By James Holtzclaw, Interpretive Naturalist

As a child, I stared into the night sky in wonder and amazement at the thousands of stars that looked down on me. These lights were like diamonds, sparkling on a velvet black cloth displayed in a glass case at a museum or jewelry store. Looking back, those youthful moments with the night sky were worth more than any ransom of diamonds, because they represented my first true connection to nature.

My parents recognized and understood my fascination with the sky, so they made a point to nurture it. They took my sister and me to the Space and Rocket Museum in Huntsville, Alabama, and eventually gifted me a Jason refractor telescope for my birthday. One of my favorite childhood photographs shows me sitting on a barrel in my backyard, peering into the eyepiece of that telescope. What was I looking at? A star, a planet, or a comet? Neither. I was spying on the moon.

Young boy sitting on wooden barrel peering through telescope.

As the afternoon’s light slipped away into the western horizon and the moon revealed itself, I peered at it through my telescope. That instant became the first sacred moment of my life. The moon was no longer a bright disk in the black sky but a place. I saw texture, depth, scars, and history. Now it was part of my history. A memory that could not be erased from my mind.

At that young age, I knew we had been there, stepped on its surface, and planted an American Flag on its grayish landscape. I didn’t know or understand the history of going to the moon. Seeing it as our nearest heavenly neighbor and knowing that we had been there, suddenly the distance between a child in a backyard and the cosmos itself felt smaller. I dreamed that I could one day place my feet on its lunar soil.

Black and white close-up image of the moon.

Credit: NASA

Because of the moon’s orbit, its distance from the Earth is always changing, drifting closer and then farther away. At its nearest, it hovers about 225,000 miles from us, and at its farthest, nearly 250,000 miles.

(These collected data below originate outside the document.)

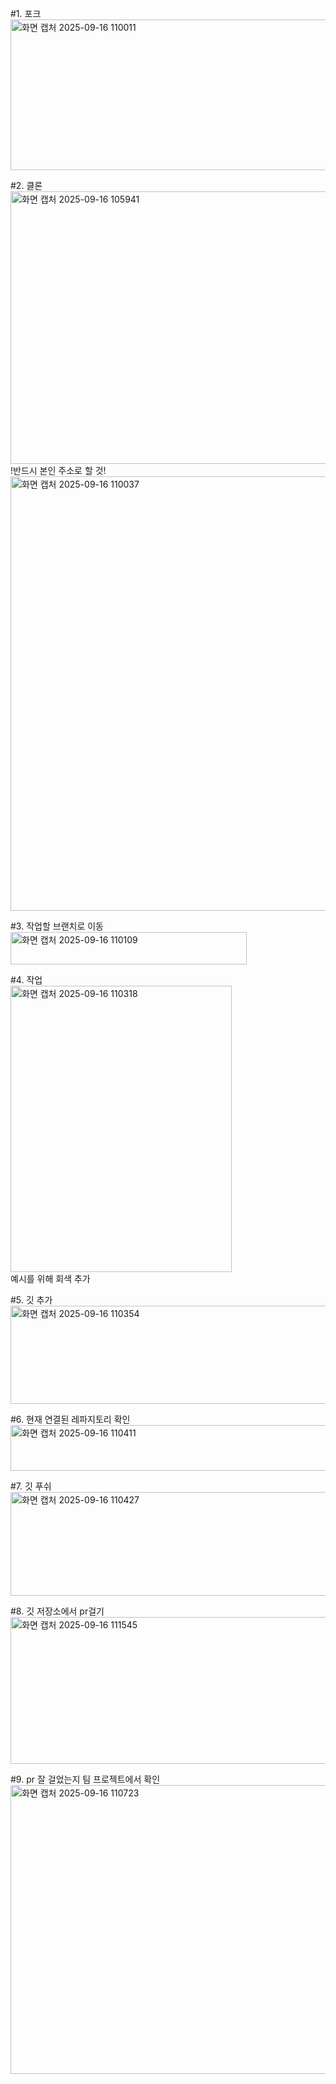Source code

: #1. 포크
<br>
<img width="1311" height="241" alt="화면 캡처 2025-09-16 110011" src="https://github.com/user-attachments/assets/0fd4c651-bf5e-435c-b0d2-ebe5bee04c25" />

#2. 클론
<br>
<img width="1297" height="436" alt="화면 캡처 2025-09-16 105941" src="https://github.com/user-attachments/assets/20d3a3a8-6d7e-4988-989e-048c2a3abdd2" />
<br>
!반드시 본인 주소로 할 것!
<br>
<img width="869" height="695" alt="화면 캡처 2025-09-16 110037" src="https://github.com/user-attachments/assets/33e63941-42cc-4e6d-a049-035ef93a633c" />

#3. 작업할 브랜치로 이동
<br>
<img width="378" height="52" alt="화면 캡처 2025-09-16 110109" src="https://github.com/user-attachments/assets/2c71055d-491a-4b4a-ac00-f12e6e5c7299" />

#4. 작업
<br>
<img width="354" height="458" alt="화면 캡처 2025-09-16 110318" src="https://github.com/user-attachments/assets/6e0d36a9-58b2-4a8c-8c1b-f88b37ef5dda" />
<br>
예시를 위해 회색 추가

#5. 깃 추가
<br>
<img width="720" height="157" alt="화면 캡처 2025-09-16 110354" src="https://github.com/user-attachments/assets/22301b79-2cdc-4cec-8c45-8d3bc0eda06a" />

#6. 현재 연결된 레파지토리 확인
<br>
<img width="651" height="73" alt="화면 캡처 2025-09-16 110411" src="https://github.com/user-attachments/assets/b28304aa-bbbd-426f-b5fa-e1a22eeba9d0" />

#7. 깃 푸쉬
<br>
<img width="631" height="166" alt="화면 캡처 2025-09-16 110427" src="https://github.com/user-attachments/assets/74a86e16-f42f-42e0-9048-341ab9fdb4b8" />

#8. 깃 저장소에서 pr걸기
<br>
<img width="955" height="235" alt="화면 캡처 2025-09-16 111545" src="https://github.com/user-attachments/assets/fda70a41-1541-4d3d-9ffd-99f8c5390d1f" />

#9. pr 잘 걸었는지 팀 프로젝트에서 확인
<br>
<img width="1580" height="462" alt="화면 캡처 2025-09-16 110723" src="https://github.com/user-attachments/assets/ea380d02-b6fe-4d22-960f-6f78cbe973e9" />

Imagine the Earth as a basketball and the moon as a baseball. Though the moon feels close enough to reach for, the baseball would still rest twenty-four feet from the basketball, suspended in the space between.

That quiet distance took extraordinary courage to cross. What appears gentle through a backyard telescope demanded days of motion, isolation, and faith from NASA’s astronauts, until at last they closed that vast expanse and stood where no human had stood before. We accomplished this feat six times between 1969 and 1972, an astonishing achievement not just for one country, but for all humankind. When I think of that era of space exploration, I am reminded of Wernher von Braun’s words: “The rocket will free man from his remaining chains, the chains of gravity which still tie him to this planet. It will open to him the gates of heaven.”

Orange and white space rocket on launchpad.

Credit: NASA

Yet since 1972, the human spirit has reached only the edge of Earth’s atmosphere, through missions conducted by the Space Shuttle and the International Space Station Programs. Still dangerous, still extraordinary, these journeys carried us into Earth orbit to kiss the face of space. But to the public, they slowly became routine, dimming the promise of von Braun’s words. Until now.

If there are no delays, NASA will send humans back toward the Moon in 2026 through the Artemis program. Like Apollo 8, Artemis II will carry four astronauts around the Moon without landing. This mission will serve as an important step toward a future lunar landing. During the flight, astronauts will test the life support, navigation, communication, and propulsion systems, and confirm that the spacecraft’s heat shield can safely protect the crew during reentry.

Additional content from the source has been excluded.